## RECORDS SHOWN:
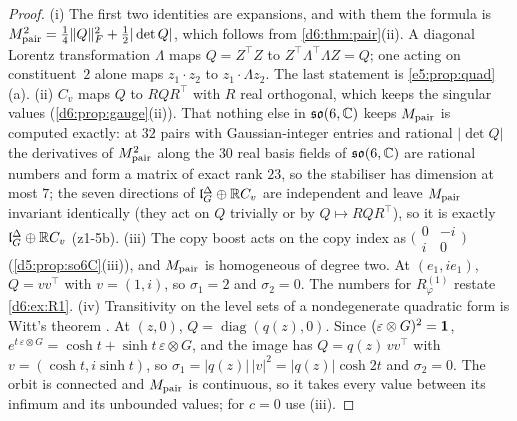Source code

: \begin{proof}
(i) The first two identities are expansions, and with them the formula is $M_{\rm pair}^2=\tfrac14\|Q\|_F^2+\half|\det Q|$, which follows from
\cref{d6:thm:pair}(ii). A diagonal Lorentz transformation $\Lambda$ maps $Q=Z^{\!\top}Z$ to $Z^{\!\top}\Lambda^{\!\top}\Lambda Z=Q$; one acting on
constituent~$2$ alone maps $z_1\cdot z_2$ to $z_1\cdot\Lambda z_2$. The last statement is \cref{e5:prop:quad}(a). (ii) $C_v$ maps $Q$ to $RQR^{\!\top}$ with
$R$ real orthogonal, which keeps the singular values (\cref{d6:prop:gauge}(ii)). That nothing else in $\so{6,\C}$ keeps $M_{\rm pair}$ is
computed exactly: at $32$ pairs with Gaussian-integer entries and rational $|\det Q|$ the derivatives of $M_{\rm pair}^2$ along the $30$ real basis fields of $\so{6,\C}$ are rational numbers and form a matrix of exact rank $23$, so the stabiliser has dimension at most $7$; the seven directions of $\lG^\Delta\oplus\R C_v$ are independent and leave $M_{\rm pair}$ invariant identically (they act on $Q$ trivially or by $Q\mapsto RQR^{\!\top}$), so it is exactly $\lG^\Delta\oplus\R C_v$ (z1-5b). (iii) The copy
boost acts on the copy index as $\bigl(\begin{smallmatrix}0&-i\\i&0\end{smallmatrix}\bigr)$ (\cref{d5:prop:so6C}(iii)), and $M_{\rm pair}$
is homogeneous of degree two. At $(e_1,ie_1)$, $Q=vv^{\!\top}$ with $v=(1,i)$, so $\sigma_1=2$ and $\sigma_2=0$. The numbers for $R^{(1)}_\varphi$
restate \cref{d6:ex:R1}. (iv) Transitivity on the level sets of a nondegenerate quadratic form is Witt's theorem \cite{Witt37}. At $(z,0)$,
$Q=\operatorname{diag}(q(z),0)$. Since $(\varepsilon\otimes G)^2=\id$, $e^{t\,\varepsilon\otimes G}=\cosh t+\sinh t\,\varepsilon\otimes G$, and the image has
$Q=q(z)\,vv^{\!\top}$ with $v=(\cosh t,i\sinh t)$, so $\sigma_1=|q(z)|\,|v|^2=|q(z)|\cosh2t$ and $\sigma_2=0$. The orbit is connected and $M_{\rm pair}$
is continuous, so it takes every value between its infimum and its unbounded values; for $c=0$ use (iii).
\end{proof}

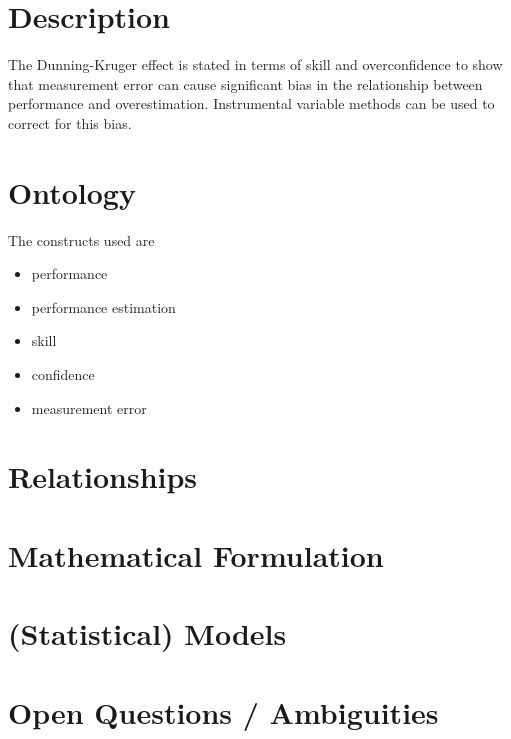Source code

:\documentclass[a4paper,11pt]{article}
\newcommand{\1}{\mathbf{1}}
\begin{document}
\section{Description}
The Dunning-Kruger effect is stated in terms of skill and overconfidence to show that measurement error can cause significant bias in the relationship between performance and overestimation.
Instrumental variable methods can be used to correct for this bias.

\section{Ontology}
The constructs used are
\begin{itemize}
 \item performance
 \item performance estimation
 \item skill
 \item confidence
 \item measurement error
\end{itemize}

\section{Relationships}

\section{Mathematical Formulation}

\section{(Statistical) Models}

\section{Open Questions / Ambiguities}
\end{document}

## ASSIGNMENT:
Output the data above verbatim, pictures excluded.

## ANSWER FOR THIS EXERCISE:
Source code

: \begin{proof}
(i) The first two identities are expansions, and with them the formula is $M_{\rm pair}^2=\tfrac14\|Q\|_F^2+\half|\det Q|$, which follows from
\cref{d6:thm:pair}(ii). A diagonal Lorentz transformation $\Lambda$ maps $Q=Z^{\!\top}Z$ to $Z^{\!\top}\Lambda^{\!\top}\Lambda Z=Q$; one acting on
constituent~$2$ alone maps $z_1\cdot z_2$ to $z_1\cdot\Lambda z_2$. The last statement is \cref{e5:prop:quad}(a). (ii) $C_v$ maps $Q$ to $RQR^{\!\top}$ with
$R$ real orthogonal, which keeps the singular values (\cref{d6:prop:gauge}(ii)). That nothing else in $\so{6,\C}$ keeps $M_{\rm pair}$ is
computed exactly: at $32$ pairs with Gaussian-integer entries and rational $|\det Q|$ the derivatives of $M_{\rm pair}^2$ along the $30$ real basis fields of $\so{6,\C}$ are rational numbers and form a matrix of exact rank $23$, so the stabiliser has dimension at most $7$; the seven directions of $\lG^\Delta\oplus\R C_v$ are independent and leave $M_{\rm pair}$ invariant identically (they act on $Q$ trivially or by $Q\mapsto RQR^{\!\top}$), so it is exactly $\lG^\Delta\oplus\R C_v$ (z1-5b). (iii) The copy
boost acts on the copy index as $\bigl(\begin{smallmatrix}0&-i\\i&0\end{smallmatrix}\bigr)$ (\cref{d5:prop:so6C}(iii)), and $M_{\rm pair}$
is homogeneous of degree two. At $(e_1,ie_1)$, $Q=vv^{\!\top}$ with $v=(1,i)$, so $\sigma_1=2$ and $\sigma_2=0$. The numbers for $R^{(1)}_\varphi$
restate \cref{d6:ex:R1}. (iv) Transitivity on the level sets of a nondegenerate quadratic form is Witt's theorem \cite{Witt37}. At $(z,0)$,
$Q=\operatorname{diag}(q(z),0)$. Since $(\varepsilon\otimes G)^2=\id$, $e^{t\,\varepsilon\otimes G}=\cosh t+\sinh t\,\varepsilon\otimes G$, and the image has
$Q=q(z)\,vv^{\!\top}$ with $v=(\cosh t,i\sinh t)$, so $\sigma_1=|q(z)|\,|v|^2=|q(z)|\cosh2t$ and $\sigma_2=0$. The orbit is connected and $M_{\rm pair}$
is continuous, so it takes every value between its infimum and its unbounded values; for $c=0$ use (iii).
\end{proof}

Source code

:\documentclass[a4paper,11pt]{article}
\newcommand{\1}{\mathbf{1}}
\begin{document}
\section{Description}
The Dunning-Kruger effect is stated in terms of skill and overconfidence to show that measurement error can cause significant bias in the relationship between performance and overestimation.
Instrumental variable methods can be used to correct for this bias.

\section{Ontology}
The constructs used are
\begin{itemize}
 \item performance
 \item performance estimation
 \item skill
 \item confidence
 \item measurement error
\end{itemize}

\section{Relationships}

\section{Mathematical Formulation}

\section{(Statistical) Models}

\section{Open Questions / Ambiguities}
\end{document}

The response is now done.